TASK DIRECTIONS:
Set down the data below exactly; pictures stay out.

── RECORDS PROVIDED ──

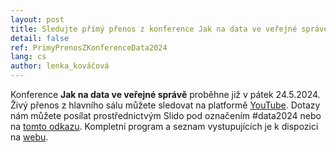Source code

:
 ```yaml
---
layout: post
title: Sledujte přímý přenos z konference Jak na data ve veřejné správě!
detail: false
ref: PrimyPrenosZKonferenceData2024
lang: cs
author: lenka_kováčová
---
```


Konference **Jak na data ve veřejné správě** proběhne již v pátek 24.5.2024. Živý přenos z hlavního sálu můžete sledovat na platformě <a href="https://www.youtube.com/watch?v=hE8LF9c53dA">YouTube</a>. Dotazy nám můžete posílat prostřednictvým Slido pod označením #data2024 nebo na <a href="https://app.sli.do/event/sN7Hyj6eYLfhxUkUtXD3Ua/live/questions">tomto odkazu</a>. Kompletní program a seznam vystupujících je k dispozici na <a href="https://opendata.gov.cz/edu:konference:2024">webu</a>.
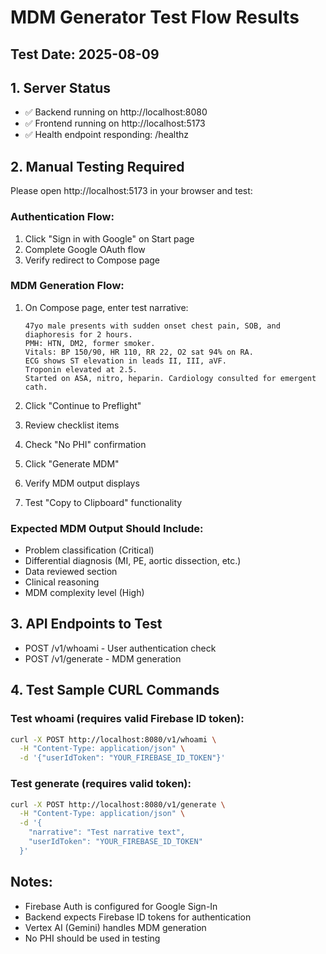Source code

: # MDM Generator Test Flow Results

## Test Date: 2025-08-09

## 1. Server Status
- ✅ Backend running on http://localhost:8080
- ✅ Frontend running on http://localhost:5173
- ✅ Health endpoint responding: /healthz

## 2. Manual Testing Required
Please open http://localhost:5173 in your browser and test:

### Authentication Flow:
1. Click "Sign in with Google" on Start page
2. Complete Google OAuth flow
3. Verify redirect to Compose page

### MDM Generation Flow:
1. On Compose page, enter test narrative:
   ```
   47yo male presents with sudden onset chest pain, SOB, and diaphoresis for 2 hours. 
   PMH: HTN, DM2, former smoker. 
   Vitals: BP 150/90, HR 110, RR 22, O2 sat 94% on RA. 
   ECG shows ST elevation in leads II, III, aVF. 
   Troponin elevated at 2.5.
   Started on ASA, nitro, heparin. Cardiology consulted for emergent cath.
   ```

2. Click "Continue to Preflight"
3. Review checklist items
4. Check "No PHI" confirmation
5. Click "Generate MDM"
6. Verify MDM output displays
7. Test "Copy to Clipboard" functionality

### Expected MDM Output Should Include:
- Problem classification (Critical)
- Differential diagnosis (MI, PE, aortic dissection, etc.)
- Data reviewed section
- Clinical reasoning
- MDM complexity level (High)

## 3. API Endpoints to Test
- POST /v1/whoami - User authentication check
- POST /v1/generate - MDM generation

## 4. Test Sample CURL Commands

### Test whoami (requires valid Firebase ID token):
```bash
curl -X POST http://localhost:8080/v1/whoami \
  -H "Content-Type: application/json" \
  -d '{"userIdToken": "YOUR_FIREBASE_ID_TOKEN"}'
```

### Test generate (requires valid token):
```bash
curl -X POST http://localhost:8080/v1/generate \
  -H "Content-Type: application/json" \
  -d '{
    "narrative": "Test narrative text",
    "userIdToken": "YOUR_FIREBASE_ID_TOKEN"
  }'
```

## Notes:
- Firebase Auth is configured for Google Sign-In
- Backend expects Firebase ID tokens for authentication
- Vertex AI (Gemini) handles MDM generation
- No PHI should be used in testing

───

ANSWER TO THIS EXERCISE:
Source code

:
 ```yaml
---
layout: post
title: Sledujte přímý přenos z konference Jak na data ve veřejné správě!
detail: false
ref: PrimyPrenosZKonferenceData2024
lang: cs
author: lenka_kováčová
---
```


Konference **Jak na data ve veřejné správě** proběhne již v pátek 24.5.2024. Živý přenos z hlavního sálu můžete sledovat na platformě <a href="https://www.youtube.com/watch?v=hE8LF9c53dA">YouTube</a>. Dotazy nám můžete posílat prostřednictvým Slido pod označením #data2024 nebo na <a href="https://app.sli.do/event/sN7Hyj6eYLfhxUkUtXD3Ua/live/questions">tomto odkazu</a>. Kompletní program a seznam vystupujících je k dispozici na <a href="https://opendata.gov.cz/edu:konference:2024">webu</a>.
Source code

: # MDM Generator Test Flow Results

## Test Date: 2025-08-09

## 1. Server Status
- ✅ Backend running on http://localhost:8080
- ✅ Frontend running on http://localhost:5173
- ✅ Health endpoint responding: /healthz

## 2. Manual Testing Required
Please open http://localhost:5173 in your browser and test:

### Authentication Flow:
1. Click "Sign in with Google" on Start page
2. Complete Google OAuth flow
3. Verify redirect to Compose page

### MDM Generation Flow:
1. On Compose page, enter test narrative:
   ```
   47yo male presents with sudden onset chest pain, SOB, and diaphoresis for 2 hours. 
   PMH: HTN, DM2, former smoker. 
   Vitals: BP 150/90, HR 110, RR 22, O2 sat 94% on RA. 
   ECG shows ST elevation in leads II, III, aVF. 
   Troponin elevated at 2.5.
   Started on ASA, nitro, heparin. Cardiology consulted for emergent cath.
   ```

2. Click "Continue to Preflight"
3. Review checklist items
4. Check "No PHI" confirmation
5. Click "Generate MDM"
6. Verify MDM output displays
7. Test "Copy to Clipboard" functionality

### Expected MDM Output Should Include:
- Problem classification (Critical)
- Differential diagnosis (MI, PE, aortic dissection, etc.)
- Data reviewed section
- Clinical reasoning
- MDM complexity level (High)

## 3. API Endpoints to Test
- POST /v1/whoami - User authentication check
- POST /v1/generate - MDM generation

## 4. Test Sample CURL Commands

### Test whoami (requires valid Firebase ID token):
```bash
curl -X POST http://localhost:8080/v1/whoami \
  -H "Content-Type: application/json" \
  -d '{"userIdToken": "YOUR_FIREBASE_ID_TOKEN"}'
```

### Test generate (requires valid token):
```bash
curl -X POST http://localhost:8080/v1/generate \
  -H "Content-Type: application/json" \
  -d '{
    "narrative": "Test narrative text",
    "userIdToken": "YOUR_FIREBASE_ID_TOKEN"
  }'
```

## Notes:
- Firebase Auth is configured for Google Sign-In
- Backend expects Firebase ID tokens for authentication
- Vertex AI (Gemini) handles MDM generation
- No PHI should be used in testing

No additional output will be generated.